▶
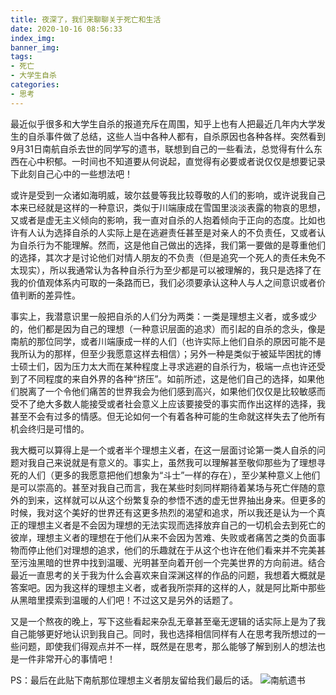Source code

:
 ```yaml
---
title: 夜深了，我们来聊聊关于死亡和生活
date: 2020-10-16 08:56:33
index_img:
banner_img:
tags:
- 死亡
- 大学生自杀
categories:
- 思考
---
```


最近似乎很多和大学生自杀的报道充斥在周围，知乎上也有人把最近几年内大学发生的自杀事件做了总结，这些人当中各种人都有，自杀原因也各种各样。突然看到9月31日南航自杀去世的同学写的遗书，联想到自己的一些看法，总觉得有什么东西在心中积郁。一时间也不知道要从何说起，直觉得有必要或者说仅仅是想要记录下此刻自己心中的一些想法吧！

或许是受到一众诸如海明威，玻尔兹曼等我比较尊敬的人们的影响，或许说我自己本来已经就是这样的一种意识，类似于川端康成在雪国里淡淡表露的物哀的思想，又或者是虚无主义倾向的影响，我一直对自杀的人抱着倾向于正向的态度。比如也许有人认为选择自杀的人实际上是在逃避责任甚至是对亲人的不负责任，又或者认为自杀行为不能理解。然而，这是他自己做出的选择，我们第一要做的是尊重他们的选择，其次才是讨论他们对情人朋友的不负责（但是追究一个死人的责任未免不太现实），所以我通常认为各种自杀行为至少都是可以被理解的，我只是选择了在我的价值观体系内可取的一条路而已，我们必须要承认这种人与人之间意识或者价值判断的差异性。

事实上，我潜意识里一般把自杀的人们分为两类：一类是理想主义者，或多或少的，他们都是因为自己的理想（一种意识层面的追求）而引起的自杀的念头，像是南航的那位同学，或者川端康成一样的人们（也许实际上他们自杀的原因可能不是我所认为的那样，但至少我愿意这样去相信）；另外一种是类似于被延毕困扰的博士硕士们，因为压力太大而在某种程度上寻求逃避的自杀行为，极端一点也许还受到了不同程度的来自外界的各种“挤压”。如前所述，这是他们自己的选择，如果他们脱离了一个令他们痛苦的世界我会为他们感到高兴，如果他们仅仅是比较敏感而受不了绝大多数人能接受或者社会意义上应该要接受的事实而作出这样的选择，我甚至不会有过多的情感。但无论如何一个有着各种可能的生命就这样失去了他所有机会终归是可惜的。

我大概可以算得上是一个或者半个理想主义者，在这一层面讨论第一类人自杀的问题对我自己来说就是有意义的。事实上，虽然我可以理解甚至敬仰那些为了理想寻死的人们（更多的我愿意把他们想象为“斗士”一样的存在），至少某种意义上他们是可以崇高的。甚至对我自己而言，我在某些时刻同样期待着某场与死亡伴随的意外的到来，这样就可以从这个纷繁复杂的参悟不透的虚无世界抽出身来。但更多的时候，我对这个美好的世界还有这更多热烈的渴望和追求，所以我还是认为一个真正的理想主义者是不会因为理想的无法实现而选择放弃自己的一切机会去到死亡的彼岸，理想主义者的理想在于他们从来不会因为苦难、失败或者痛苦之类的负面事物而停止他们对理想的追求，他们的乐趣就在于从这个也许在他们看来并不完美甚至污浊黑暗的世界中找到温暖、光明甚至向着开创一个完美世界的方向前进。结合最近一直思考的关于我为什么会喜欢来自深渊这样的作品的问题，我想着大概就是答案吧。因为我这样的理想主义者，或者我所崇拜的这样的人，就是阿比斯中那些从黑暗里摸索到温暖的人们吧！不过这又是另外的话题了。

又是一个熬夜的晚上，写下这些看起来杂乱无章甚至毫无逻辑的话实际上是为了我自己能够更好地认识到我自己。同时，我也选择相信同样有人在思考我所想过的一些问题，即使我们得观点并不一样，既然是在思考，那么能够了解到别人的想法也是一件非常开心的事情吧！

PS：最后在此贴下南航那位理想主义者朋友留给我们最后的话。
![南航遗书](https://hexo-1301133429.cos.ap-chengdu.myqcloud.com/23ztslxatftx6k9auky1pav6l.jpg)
◀
▶
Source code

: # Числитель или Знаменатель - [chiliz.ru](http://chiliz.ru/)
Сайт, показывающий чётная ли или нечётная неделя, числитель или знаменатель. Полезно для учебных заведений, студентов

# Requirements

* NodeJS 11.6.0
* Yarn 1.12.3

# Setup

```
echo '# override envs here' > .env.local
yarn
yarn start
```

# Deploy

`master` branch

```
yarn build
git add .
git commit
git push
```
◀
▶
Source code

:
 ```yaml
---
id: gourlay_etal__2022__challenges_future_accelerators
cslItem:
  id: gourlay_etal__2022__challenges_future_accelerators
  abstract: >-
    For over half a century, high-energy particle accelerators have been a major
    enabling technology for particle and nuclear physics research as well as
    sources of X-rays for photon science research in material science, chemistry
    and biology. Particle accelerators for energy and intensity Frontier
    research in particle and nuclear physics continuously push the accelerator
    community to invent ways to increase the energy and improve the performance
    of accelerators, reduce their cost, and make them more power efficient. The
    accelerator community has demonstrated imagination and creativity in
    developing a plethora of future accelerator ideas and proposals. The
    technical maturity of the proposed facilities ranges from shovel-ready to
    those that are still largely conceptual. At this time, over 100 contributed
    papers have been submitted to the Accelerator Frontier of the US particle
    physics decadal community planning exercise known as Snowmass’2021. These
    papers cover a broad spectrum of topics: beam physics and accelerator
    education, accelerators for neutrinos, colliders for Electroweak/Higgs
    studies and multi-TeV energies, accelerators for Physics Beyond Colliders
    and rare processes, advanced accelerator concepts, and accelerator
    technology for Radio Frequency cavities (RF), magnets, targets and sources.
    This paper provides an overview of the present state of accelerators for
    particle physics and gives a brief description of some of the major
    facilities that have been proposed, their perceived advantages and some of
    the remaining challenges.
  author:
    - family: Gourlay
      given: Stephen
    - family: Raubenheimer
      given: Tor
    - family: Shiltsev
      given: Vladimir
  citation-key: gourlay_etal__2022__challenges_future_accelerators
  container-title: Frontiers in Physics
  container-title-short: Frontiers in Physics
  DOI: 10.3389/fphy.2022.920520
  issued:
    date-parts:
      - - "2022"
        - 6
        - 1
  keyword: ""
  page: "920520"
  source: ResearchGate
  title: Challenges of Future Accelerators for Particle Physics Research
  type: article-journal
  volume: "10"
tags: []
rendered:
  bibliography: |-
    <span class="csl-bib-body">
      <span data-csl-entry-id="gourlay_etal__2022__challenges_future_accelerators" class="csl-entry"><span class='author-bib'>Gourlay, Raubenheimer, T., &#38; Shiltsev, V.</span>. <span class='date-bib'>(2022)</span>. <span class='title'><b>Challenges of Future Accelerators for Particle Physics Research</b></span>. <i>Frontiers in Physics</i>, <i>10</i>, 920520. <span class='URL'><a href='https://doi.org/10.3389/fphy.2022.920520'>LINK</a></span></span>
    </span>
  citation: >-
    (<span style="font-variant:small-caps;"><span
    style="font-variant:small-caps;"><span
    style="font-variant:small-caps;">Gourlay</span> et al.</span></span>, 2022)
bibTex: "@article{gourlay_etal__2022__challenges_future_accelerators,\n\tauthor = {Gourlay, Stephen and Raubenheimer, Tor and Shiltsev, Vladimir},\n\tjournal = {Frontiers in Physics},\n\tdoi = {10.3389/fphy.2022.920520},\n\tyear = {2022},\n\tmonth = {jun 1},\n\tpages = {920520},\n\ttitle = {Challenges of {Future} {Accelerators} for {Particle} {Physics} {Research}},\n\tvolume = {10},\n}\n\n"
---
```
◀
*PROMPT:*
Work out how many lines in the data contain "class" and state that number with nothing added.

*ANSWER FOR THIS EXERCISE:*
2